*** Opening of RAW DATA ***

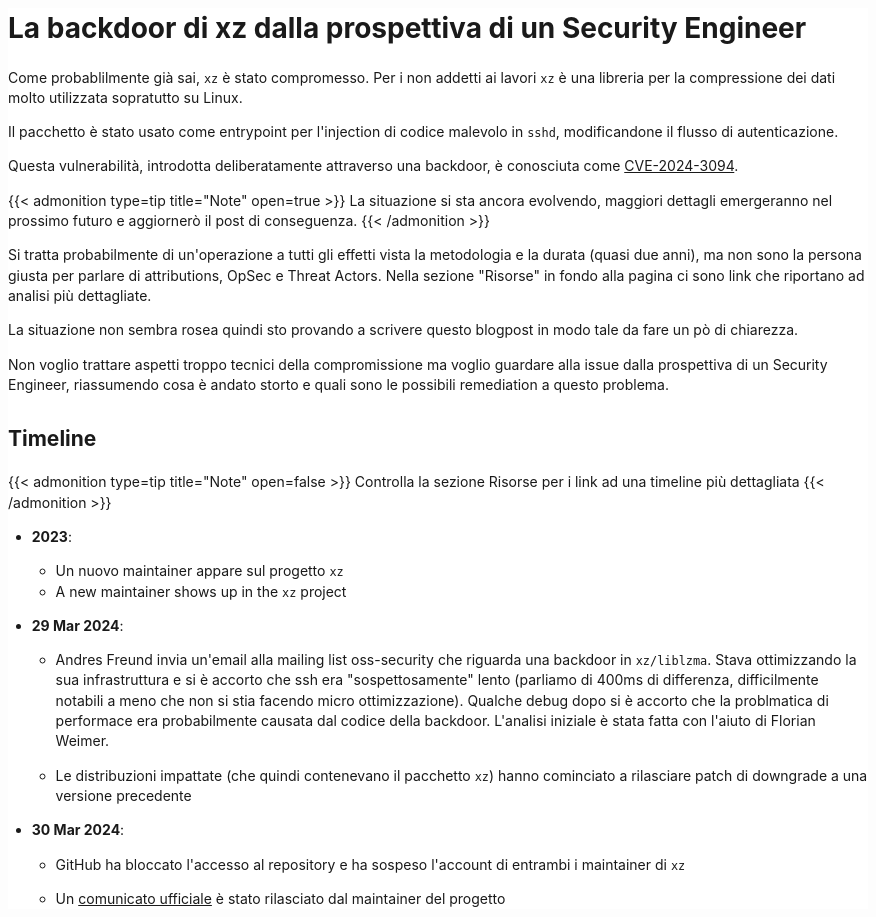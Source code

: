# La backdoor di xz dalla prospettiva di un Security Engineer


Come probablilmente già sai, `xz` è stato compromesso.
Per i non addetti ai lavori `xz` è una libreria per la compressione dei dati molto utilizzata sopratutto su Linux.

Il pacchetto è stato usato come entrypoint per l'injection di codice malevolo in `sshd`, modificandone il flusso di autenticazione.

Questa vulnerabilità, introdotta deliberatamente attraverso una backdoor, è conosciuta come [CVE-2024-3094](https://nvd.nist.gov/vuln/detail/CVE-2024-3094).
 

{{< admonition type=tip title="Note" open=true >}}
La situazione si sta ancora evolvendo, maggiori dettagli emergeranno nel prossimo futuro e aggiornerò il post di conseguenza.
{{< /admonition >}}

Si tratta probabilmente di un'operazione a tutti gli effetti vista la metodologia e la durata (quasi due anni), ma non sono la persona giusta per parlare di attributions,  OpSec e Threat Actors.
Nella sezione "Risorse" in fondo alla pagina ci sono link che riportano ad analisi più dettagliate.

La situazione non sembra rosea quindi sto provando a scrivere questo blogpost in modo tale da fare un pò di chiarezza.

Non voglio trattare aspetti troppo tecnici della compromissione ma voglio guardare alla issue dalla prospettiva di un Security Engineer, riassumendo cosa è andato storto e quali sono le possibili remediation a questo problema.

## Timeline
{{< admonition type=tip title="Note" open=false >}}
Controlla la sezione Risorse per i link ad una timeline più dettagliata
{{< /admonition >}}

- __2023__:
    - Un nuovo maintainer appare sul progetto `xz`
    - A new maintainer shows up in the `xz` project
- __29 Mar 2024__: 
    - Andres Freund invia un'email alla mailing list oss-security che riguarda una backdoor in `xz/liblzma`.
    Stava ottimizzando la sua infrastruttura e si è accorto che ssh era "sospettosamente" lento (parliamo di 400ms di differenza, difficilmente notabili a meno che non si stia facendo micro ottimizzazione). Qualche debug dopo si è accorto che la problmatica di performace era probabilmente causata dal codice della backdoor. L'analisi iniziale è stata fatta con l'aiuto di Florian Weimer.

    - Le distribuzioni impattate (che quindi contenevano il pacchetto `xz`) hanno cominciato a rilasciare patch di downgrade a una versione precedente

- __30 Mar 2024__: 
    - GitHub ha bloccato l'accesso al repository e ha sospeso l'account di entrambi i maintainer di `xz`

    - Un [comunicato ufficiale](https://tukaani.org/xz-backdoor/) è stato rilasciato dal maintainer del progetto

*** Close of RAW DATA ***

▶ [WHAT THIS TASK INVOLVES] Repeat the lines above, starting at the first and stopping after the line that holds "La situazione non", with the pictures left out.

▶ [THE COMPLETED TASK]
Source code

:# La backdoor di xz dalla prospettiva di un Security Engineer


Come probablilmente già sai, `xz` è stato compromesso.
Per i non addetti ai lavori `xz` è una libreria per la compressione dei dati molto utilizzata sopratutto su Linux.

Il pacchetto è stato usato come entrypoint per l'injection di codice malevolo in `sshd`, modificandone il flusso di autenticazione.

Questa vulnerabilità, introdotta deliberatamente attraverso una backdoor, è conosciuta come [CVE-2024-3094](https://nvd.nist.gov/vuln/detail/CVE-2024-3094).
 

{{< admonition type=tip title="Note" open=true >}}
La situazione si sta ancora evolvendo, maggiori dettagli emergeranno nel prossimo futuro e aggiornerò il post di conseguenza.
{{< /admonition >}}

Si tratta probabilmente di un'operazione a tutti gli effetti vista la metodologia e la durata (quasi due anni), ma non sono la persona giusta per parlare di attributions,  OpSec e Threat Actors.
Nella sezione "Risorse" in fondo alla pagina ci sono link che riportano ad analisi più dettagliate.

La situazione non sembra rosea quindi sto provando a scrivere questo blogpost in modo tale da fare un pò di chiarezza.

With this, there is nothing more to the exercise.